NZ dollar weakens as investors shed commodity currencies
NZ dollar weakens as investors shed commodity currencies
By Tina Morrison
Dec. 14 (BusinessDesk) - The New Zealand dollar declined as investors sought safe haven investments after commodity prices weakened and amid investor nervousness ahead of the Federal Reserve's interest rate review this week.
The kiwi traded at 67.25 US cents at 8am in Wellington from 67.19 cents at the New York close, down from 67.48 cents on Friday. The trade-weighted index slid to 73.24 from 73.36 on Friday.
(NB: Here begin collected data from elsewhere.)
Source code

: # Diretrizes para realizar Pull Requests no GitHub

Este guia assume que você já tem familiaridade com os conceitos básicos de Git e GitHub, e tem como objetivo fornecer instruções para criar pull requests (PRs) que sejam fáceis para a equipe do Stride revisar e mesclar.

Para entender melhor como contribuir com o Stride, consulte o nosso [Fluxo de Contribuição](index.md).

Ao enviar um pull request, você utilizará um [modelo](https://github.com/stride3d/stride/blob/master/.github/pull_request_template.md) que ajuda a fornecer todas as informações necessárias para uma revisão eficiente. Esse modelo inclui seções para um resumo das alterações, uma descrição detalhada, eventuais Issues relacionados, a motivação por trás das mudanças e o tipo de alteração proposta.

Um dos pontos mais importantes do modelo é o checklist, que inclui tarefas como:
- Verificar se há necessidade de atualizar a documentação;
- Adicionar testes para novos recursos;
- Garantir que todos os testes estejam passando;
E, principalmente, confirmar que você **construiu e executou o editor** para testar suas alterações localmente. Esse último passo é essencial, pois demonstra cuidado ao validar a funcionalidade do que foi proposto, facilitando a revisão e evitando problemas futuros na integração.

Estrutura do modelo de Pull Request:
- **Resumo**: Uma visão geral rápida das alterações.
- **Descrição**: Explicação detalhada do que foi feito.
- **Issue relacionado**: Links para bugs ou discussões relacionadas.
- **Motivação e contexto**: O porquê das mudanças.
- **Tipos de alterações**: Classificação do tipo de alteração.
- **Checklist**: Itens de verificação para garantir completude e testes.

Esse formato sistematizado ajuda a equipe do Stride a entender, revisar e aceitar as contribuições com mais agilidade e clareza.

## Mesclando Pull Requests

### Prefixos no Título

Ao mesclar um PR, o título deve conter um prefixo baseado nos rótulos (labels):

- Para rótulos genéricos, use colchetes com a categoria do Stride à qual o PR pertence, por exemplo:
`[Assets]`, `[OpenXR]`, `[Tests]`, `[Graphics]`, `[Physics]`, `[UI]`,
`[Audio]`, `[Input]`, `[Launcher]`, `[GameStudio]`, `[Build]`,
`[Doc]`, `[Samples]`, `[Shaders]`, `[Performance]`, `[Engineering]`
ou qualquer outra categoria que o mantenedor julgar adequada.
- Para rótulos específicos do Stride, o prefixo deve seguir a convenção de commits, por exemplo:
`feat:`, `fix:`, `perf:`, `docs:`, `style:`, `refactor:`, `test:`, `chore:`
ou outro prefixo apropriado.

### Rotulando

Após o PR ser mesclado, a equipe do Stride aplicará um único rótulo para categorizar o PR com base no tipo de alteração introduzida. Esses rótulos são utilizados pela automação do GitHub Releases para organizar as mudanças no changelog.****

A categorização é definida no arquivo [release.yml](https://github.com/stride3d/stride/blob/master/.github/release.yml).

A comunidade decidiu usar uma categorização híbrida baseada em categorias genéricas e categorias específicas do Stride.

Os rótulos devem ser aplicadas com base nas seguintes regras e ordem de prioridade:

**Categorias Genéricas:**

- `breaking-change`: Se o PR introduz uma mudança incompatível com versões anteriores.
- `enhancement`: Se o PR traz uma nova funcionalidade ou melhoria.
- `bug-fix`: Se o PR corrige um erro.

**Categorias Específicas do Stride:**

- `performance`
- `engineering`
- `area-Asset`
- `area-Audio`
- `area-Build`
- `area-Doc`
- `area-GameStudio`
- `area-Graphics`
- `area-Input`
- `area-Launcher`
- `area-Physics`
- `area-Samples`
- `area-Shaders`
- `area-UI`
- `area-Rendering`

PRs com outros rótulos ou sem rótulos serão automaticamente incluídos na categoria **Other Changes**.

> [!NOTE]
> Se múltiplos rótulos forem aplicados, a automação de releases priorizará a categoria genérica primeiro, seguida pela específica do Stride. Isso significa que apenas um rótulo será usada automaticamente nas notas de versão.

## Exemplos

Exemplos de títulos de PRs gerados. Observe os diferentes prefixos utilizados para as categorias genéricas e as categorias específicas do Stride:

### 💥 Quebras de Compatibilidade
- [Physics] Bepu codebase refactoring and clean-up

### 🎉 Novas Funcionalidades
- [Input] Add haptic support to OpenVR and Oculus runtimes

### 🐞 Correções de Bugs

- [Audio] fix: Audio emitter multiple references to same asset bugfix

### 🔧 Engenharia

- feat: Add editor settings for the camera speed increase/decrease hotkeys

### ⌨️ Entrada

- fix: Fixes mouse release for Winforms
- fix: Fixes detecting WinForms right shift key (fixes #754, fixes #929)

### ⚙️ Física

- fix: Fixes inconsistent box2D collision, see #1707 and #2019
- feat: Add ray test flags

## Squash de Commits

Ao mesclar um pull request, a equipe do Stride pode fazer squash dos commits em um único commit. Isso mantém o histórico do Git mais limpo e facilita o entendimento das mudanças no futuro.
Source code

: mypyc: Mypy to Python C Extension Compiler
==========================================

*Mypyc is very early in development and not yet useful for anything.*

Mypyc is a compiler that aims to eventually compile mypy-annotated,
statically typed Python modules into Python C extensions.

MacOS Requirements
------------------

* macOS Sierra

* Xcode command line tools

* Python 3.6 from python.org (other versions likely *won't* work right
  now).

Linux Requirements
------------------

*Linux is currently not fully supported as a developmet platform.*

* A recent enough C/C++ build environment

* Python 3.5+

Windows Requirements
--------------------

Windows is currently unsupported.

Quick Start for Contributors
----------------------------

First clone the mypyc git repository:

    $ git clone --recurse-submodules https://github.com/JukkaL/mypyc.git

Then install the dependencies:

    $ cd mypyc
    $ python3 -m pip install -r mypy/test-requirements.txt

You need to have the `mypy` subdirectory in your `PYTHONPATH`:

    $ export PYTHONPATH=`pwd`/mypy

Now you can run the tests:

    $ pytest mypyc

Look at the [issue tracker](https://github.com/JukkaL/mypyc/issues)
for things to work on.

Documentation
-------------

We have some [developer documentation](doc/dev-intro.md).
Commodity-linked currencies such as the kiwi and Australian dollars fell after oil plunged to its lowest in more than six years, concerns resurfaced about the US junk bond market, and amid investor nervousness ahead of the Fed meeting this week. The Federal Reserve Open Market Committee is widely expected to hike interest rates from the near-zero policy introduced in December 2008, with investors focused on signals as to the outlook for future moves.
"Reduced risk appetite saw so-called safe haven currencies like Japanese yen, euro and Swiss franc outperforming, while the commodity currencies underperformed," Jason Wong, Bank of New Zealand currency strategist, said in a note. "The FOMC meeting on Thursday will be closely watched. The probability of the first rate increase in more than a decade is running at around 75 percent, but the focus will be on how quickly the policy rates might be raised through 2016 and beyond."
In New Zealand today, the BNZ-BusinessNZ performance of services index for November is scheduled for release at 10:30am. Japan and Europe publish data on industrial production and Japan also releases its Tankan manufacturing index.
The New Zealand dollar slipped to 4.3402 yuan from 4.3523 yuan on Friday. China's central bank said it would publish a new index for the yuan, comprised of 13 currencies, reducing the focus on the yuan rate against the US dollar.
The local currency advanced to 93.22 Australian cents from 93.09 cents on Friday, slipped to 44.17 British pence from 44.56 pence, dropped to 61.23 euro cents from 61.69 cents, and declined to 81.41 yen from 82.40 yen.